REQUIRED WORK: If a line in the records below contains "bien", copy that line.

DATA FOR THE TASK:

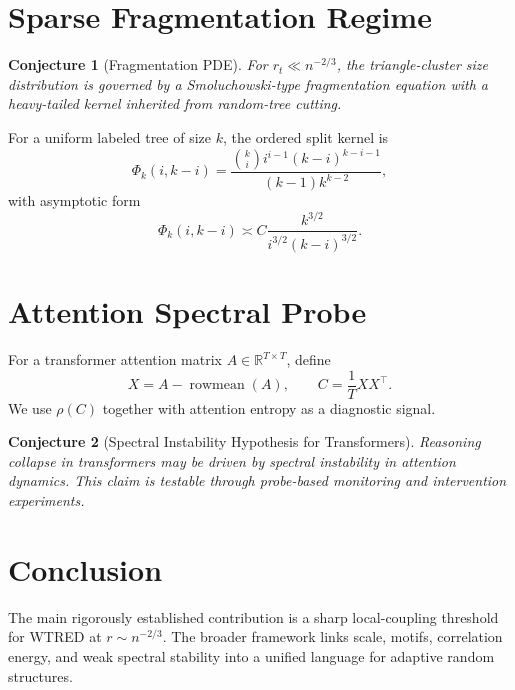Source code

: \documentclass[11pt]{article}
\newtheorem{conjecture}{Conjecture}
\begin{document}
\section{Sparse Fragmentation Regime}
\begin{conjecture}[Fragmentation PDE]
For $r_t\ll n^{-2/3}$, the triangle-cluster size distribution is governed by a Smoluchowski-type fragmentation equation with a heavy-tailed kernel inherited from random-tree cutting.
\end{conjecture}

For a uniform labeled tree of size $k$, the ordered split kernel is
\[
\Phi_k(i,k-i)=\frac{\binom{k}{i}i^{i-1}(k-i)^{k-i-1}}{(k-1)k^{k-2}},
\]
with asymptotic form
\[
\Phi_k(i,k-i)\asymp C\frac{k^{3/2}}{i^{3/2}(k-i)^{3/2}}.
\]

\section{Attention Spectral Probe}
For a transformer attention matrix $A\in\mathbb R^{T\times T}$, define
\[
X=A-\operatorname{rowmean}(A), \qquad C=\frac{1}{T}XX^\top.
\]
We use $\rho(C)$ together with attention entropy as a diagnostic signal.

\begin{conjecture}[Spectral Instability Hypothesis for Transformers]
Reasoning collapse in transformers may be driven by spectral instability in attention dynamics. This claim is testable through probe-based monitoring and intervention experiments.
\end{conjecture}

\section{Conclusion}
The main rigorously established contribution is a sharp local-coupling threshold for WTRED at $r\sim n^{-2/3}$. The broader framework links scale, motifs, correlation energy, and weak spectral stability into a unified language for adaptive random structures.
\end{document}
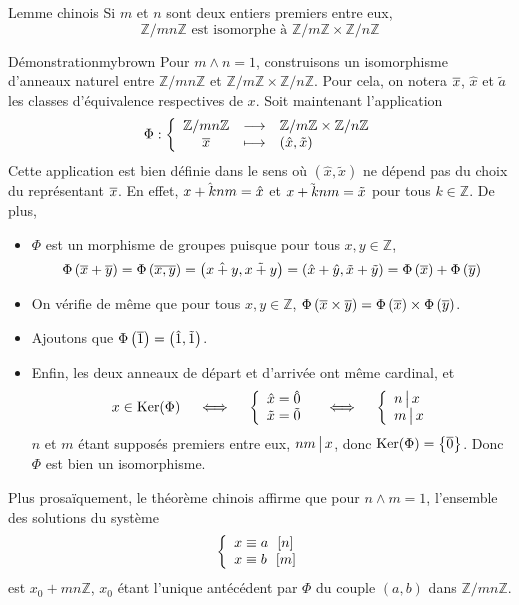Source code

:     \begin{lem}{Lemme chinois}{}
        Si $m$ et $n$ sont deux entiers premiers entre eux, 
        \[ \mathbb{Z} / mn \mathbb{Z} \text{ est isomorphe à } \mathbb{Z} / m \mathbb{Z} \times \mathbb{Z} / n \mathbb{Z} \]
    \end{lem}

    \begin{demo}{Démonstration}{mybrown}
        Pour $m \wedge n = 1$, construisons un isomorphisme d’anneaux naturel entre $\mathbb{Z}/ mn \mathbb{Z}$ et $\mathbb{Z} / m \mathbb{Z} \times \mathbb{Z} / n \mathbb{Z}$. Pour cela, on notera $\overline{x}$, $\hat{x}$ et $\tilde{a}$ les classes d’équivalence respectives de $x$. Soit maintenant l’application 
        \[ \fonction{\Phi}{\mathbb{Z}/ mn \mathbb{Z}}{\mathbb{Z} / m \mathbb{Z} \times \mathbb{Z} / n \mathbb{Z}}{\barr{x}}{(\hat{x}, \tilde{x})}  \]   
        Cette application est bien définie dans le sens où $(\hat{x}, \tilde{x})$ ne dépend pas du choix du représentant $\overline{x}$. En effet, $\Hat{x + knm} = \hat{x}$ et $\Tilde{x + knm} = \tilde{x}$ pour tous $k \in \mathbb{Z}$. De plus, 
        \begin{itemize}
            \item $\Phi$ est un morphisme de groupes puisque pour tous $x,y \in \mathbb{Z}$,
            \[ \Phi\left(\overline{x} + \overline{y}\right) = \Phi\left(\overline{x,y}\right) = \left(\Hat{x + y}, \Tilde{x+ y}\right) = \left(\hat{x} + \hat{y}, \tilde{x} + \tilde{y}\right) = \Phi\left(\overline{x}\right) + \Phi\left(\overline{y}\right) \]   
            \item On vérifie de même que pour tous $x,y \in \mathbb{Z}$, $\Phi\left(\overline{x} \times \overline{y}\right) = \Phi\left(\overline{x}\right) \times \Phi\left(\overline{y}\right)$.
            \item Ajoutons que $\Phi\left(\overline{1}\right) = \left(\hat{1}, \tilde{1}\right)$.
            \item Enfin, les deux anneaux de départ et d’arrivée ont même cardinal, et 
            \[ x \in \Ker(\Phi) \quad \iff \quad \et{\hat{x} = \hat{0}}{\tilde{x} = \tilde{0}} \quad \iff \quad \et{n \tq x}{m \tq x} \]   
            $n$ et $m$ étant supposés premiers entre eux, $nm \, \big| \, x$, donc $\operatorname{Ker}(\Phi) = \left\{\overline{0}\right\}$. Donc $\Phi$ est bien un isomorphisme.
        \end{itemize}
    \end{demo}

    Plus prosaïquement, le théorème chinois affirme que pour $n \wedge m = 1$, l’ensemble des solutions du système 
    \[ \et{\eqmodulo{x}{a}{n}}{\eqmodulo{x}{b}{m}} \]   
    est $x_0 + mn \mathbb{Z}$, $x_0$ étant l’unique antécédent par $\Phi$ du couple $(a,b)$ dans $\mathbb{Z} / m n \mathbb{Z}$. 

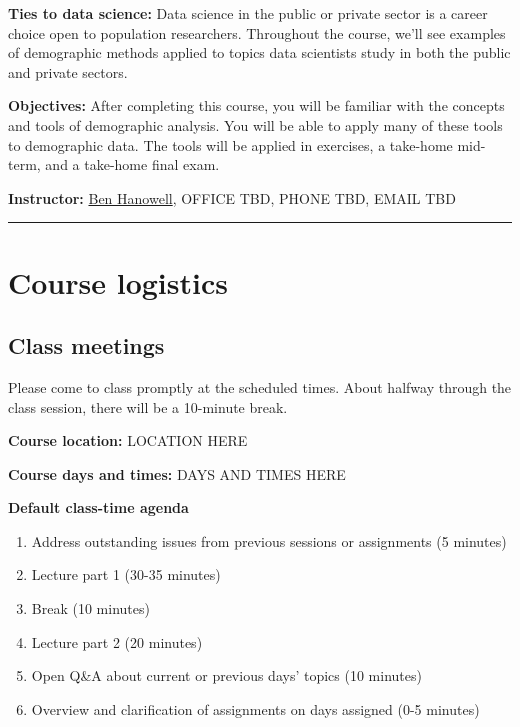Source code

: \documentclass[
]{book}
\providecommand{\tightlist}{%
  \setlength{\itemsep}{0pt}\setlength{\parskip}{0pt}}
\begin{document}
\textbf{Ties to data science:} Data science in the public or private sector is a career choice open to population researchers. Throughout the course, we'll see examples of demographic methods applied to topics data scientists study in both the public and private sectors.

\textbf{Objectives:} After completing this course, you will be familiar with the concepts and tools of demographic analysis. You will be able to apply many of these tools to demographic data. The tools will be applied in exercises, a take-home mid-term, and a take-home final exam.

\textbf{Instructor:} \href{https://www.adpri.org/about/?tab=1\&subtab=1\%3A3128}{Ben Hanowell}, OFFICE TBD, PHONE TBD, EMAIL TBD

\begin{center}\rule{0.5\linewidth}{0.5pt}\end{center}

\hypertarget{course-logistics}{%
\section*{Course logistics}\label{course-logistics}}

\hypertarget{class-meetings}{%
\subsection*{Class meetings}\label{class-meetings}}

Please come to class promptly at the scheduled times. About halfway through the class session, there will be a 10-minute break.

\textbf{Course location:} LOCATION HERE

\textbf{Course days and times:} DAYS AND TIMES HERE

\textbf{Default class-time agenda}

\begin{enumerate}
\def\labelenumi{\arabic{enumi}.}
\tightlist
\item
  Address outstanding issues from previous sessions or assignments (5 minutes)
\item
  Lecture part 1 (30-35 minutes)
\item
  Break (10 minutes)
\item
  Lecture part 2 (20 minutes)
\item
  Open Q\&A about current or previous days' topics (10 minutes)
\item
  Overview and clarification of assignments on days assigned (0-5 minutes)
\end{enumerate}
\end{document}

---

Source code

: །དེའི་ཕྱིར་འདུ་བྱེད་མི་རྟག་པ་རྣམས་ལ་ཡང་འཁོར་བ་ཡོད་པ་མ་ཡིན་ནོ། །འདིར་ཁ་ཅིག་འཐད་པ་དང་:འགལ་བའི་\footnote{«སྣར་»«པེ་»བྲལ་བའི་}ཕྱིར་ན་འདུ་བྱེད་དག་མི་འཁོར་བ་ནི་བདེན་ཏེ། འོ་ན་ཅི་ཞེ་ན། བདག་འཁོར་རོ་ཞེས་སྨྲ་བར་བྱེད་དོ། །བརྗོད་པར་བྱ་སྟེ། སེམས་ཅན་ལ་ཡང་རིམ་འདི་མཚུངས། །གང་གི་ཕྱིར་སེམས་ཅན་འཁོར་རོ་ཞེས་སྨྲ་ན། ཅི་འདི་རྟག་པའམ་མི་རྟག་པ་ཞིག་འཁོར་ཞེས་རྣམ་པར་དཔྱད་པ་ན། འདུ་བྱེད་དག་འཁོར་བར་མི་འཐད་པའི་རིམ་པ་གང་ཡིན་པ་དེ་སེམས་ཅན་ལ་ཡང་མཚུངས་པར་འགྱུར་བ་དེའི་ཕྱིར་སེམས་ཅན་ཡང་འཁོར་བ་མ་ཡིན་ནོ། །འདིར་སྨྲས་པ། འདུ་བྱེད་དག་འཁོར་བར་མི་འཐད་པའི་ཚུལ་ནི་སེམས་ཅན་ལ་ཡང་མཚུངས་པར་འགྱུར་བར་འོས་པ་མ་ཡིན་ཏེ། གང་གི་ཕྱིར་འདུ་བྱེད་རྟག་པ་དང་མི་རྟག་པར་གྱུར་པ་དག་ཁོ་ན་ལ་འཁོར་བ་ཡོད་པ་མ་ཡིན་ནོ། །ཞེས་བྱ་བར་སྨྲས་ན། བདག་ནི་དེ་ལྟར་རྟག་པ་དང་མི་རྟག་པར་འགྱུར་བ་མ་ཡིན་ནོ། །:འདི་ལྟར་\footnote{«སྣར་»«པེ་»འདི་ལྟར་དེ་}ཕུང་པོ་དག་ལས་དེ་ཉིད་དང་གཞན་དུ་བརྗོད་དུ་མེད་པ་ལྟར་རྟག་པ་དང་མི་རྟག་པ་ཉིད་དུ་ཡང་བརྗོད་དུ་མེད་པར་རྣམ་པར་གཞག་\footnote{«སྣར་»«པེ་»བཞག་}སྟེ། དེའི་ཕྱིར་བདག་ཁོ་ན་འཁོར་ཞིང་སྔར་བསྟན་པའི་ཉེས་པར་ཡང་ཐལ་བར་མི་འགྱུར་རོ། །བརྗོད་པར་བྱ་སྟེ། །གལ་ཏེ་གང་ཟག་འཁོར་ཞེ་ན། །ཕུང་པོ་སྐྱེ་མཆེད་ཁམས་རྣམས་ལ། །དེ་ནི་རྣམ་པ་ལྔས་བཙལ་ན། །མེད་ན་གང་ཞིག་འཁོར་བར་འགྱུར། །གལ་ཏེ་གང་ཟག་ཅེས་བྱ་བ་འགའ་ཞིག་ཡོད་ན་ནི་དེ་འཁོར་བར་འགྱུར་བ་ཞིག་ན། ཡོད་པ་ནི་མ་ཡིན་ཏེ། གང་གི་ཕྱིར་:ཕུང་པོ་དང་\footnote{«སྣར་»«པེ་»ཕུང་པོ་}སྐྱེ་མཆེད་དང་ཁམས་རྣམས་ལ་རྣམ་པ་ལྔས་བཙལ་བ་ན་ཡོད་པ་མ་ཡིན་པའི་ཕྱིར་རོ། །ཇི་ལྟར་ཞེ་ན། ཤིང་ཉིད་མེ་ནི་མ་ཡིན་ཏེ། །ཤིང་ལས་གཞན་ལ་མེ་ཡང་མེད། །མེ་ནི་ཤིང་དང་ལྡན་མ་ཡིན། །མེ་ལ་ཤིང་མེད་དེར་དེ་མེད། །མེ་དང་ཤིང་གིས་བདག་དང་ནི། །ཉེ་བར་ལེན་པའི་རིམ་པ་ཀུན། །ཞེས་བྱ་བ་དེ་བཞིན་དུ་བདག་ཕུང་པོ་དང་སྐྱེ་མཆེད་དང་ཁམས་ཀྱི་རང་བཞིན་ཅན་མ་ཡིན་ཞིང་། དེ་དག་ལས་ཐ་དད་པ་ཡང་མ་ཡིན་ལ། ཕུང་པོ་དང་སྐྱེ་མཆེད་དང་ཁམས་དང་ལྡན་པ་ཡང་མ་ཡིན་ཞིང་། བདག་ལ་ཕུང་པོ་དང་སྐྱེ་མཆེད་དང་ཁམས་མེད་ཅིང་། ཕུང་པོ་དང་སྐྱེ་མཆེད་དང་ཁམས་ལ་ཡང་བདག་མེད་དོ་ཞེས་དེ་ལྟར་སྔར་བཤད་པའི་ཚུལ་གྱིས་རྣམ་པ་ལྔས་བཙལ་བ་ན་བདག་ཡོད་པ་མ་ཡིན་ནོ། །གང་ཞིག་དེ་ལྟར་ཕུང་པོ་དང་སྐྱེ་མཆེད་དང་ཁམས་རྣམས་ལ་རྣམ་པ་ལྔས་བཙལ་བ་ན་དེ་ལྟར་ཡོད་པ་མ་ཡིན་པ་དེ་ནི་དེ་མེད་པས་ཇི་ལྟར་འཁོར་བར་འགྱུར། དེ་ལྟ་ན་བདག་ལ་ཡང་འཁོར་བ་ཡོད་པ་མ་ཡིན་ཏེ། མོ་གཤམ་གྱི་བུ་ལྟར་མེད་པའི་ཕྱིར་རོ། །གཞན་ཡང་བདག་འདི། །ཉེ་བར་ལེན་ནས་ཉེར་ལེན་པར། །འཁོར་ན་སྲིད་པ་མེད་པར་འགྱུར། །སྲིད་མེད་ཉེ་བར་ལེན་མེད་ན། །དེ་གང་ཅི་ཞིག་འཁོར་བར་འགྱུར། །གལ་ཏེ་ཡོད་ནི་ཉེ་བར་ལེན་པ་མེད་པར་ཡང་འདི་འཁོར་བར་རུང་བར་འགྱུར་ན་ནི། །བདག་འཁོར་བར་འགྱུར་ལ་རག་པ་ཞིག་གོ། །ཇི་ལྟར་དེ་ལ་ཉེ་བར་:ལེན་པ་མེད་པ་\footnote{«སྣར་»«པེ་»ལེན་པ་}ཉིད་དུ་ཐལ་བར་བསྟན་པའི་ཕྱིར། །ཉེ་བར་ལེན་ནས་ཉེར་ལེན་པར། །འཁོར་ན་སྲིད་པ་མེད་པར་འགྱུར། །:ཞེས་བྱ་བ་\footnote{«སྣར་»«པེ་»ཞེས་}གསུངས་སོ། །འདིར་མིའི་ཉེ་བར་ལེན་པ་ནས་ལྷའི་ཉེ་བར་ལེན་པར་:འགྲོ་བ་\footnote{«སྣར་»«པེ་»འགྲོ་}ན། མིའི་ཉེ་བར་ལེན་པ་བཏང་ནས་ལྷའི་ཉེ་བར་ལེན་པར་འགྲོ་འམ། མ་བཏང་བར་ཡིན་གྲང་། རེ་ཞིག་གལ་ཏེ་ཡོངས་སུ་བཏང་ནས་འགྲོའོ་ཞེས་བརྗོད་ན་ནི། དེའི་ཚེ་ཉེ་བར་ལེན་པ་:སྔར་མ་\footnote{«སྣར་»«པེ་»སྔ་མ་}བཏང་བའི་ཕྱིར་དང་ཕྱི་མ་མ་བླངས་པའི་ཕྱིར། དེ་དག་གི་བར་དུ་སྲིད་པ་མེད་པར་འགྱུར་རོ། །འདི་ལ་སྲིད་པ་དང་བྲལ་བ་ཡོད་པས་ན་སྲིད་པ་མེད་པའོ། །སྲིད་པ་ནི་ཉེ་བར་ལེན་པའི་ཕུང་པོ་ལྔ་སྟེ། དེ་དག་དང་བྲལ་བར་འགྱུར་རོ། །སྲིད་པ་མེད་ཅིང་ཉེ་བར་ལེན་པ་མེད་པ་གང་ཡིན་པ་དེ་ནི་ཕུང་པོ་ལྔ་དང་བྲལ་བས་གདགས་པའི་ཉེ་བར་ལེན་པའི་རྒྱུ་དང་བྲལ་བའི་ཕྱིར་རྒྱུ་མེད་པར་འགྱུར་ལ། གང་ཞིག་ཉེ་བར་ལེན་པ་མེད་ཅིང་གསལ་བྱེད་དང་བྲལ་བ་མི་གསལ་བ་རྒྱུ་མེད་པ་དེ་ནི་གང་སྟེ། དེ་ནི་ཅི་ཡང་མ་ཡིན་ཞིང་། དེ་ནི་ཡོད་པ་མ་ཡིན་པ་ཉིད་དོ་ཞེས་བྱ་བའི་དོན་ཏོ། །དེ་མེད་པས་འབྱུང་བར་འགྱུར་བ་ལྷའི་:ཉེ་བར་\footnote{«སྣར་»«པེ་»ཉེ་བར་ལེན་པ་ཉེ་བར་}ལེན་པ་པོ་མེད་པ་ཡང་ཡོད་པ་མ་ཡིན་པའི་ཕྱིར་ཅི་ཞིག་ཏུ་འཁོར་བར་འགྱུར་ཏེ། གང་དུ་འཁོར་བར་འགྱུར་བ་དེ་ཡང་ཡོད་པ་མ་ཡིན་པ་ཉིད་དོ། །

SOLUTION TO THIS EXERCISE:
        Cette application est bien définie dans le sens où $(\hat{x}, \tilde{x})$ ne dépend pas du choix du représentant $\overline{x}$. En effet, $\Hat{x + knm} = \hat{x}$ et $\Tilde{x + knm} = \tilde{x}$ pour tous $k \in \mathbb{Z}$. De plus, 
            $n$ et $m$ étant supposés premiers entre eux, $nm \, \big| \, x$, donc $\operatorname{Ker}(\Phi) = \left\{\overline{0}\right\}$. Donc $\Phi$ est bien un isomorphisme.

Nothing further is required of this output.